Économie

Économie

Très clairement, le tourisme est le poumon économique de l’Archipel des Canaries. Avec plus de 80% du revenu brut issu directement de la venue des vacanciers, les îles Canaries vivent de leurs beautés naturelles et du climat particulièrement clément et ce depuis 1880.

Malgré cela, le chômage est élevé (+de 30%) et la population plus pauvre que dans le reste de l’Espagne.

Tourisme

Aujourd’hui, l’Archipel est la troisième zone touristique d’Espagne juste derrière la Catalogne et les Baléares. Il y a environ 5 fois plus de touristes en visite sur les îles Canaries que d’habitants à l’année et le tourisme de masse a véritablement émergé à partir des années 50. Corollaire décevant mais au combien commun, de vilaines constructions touristiques sont apparus dans les zones les plus recherchées.

Sur Fuerteventura et Grande Canarie ce sont surtout des vacanciers allemands qui sont présents alors que sur Lanzarote et Tenerife ce sont des anglais. Les français, moins importants, sont moins cantonnés à une île en particulier.

Avec 13 millions de touristes à l’année, il s’agit pour l’Archipel du principal enjeu/défi pour les décennies à venir. L’environnement, qui est un des atouts local est menacé par le tourisme. C’est cette difficile équation que devra résoudre les Canaries.

Agriculture

À côté de cet industrie du tourisme, l’agriculture se fait toute petite (3%) et en baisse constante (30% dans les années 60, 10% en 1990). Aujourd’hui, c’est moins de 10% du territoire qui est cultivé. D’ailleurs, les îles Canaries doivent importer car la production locale ne fournit même pas 20% des besoins.
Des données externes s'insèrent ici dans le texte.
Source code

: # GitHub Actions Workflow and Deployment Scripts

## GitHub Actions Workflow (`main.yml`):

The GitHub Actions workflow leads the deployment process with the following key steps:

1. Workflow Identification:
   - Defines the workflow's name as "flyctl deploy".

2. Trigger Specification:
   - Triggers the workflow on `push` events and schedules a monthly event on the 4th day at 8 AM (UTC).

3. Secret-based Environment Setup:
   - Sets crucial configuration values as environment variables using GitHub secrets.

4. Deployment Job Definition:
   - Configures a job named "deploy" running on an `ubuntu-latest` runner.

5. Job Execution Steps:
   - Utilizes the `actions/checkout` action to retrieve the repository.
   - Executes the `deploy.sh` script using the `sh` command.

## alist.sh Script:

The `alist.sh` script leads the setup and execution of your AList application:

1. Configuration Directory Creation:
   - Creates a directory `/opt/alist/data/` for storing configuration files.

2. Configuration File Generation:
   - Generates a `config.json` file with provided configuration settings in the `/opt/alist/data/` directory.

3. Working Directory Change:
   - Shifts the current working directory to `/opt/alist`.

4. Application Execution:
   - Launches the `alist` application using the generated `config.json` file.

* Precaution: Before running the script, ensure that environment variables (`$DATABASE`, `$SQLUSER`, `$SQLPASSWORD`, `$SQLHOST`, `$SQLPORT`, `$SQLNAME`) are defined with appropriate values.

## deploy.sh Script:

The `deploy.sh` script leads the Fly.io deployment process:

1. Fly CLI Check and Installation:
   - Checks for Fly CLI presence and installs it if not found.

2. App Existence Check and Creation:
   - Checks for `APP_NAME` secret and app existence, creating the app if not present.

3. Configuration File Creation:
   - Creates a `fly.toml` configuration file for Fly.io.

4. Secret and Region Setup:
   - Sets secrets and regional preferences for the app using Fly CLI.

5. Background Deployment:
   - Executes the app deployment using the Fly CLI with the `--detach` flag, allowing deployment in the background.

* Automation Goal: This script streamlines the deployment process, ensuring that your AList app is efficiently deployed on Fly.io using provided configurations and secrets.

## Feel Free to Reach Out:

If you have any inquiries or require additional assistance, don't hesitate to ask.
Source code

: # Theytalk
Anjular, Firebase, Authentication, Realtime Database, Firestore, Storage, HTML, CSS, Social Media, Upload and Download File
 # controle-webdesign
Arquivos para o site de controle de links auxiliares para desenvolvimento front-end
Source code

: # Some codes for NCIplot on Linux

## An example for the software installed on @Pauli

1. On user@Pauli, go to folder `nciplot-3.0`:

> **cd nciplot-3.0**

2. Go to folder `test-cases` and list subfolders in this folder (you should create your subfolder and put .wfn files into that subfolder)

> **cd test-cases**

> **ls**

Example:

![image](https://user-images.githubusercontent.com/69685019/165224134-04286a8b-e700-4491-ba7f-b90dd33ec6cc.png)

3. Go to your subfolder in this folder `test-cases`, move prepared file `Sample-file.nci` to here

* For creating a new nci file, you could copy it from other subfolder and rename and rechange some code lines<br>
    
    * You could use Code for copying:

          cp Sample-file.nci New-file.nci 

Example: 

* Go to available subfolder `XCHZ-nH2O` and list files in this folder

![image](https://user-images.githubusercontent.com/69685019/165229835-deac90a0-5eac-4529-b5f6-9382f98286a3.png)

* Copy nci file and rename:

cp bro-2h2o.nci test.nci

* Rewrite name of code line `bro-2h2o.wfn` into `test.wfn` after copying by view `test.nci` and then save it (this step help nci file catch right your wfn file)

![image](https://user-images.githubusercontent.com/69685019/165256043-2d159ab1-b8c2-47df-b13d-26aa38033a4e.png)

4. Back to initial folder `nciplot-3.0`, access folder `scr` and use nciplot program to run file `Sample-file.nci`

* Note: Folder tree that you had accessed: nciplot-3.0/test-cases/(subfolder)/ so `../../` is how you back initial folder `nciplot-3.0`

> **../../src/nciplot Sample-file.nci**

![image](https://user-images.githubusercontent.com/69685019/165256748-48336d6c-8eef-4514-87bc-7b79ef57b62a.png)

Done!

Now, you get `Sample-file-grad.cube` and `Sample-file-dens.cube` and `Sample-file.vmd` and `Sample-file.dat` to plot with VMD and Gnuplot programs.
Ce sont les productions de bananes et de quelques autres fruits et fleurs aimant le soleil qui concentrent la majorité de la production et de l’exportation (tomates, ananas, papayes, melons, avocats, oranges et fruits exotiques, plantes et fleurs coupées). La concurrence est rude avec l’Amérique latine et le manque d’eau ne facilite pas la tâche mais la proximité de l’Archipel avec l’Europe, un protectionnisme espagnol et les perfusions de la PAC permettent à la production canarienne de survivre.

La culture de la pomme de terre (la papa) reste importante. Aloe vera et tabac sont cultivés de façon marginale.

Par le passé, la canne à sucre était cultivé dans l’archipel mais tout s’est arrêté vers le 16ème siècle lorsque la concurrence du nouveau monde rendit cette activité non rentable.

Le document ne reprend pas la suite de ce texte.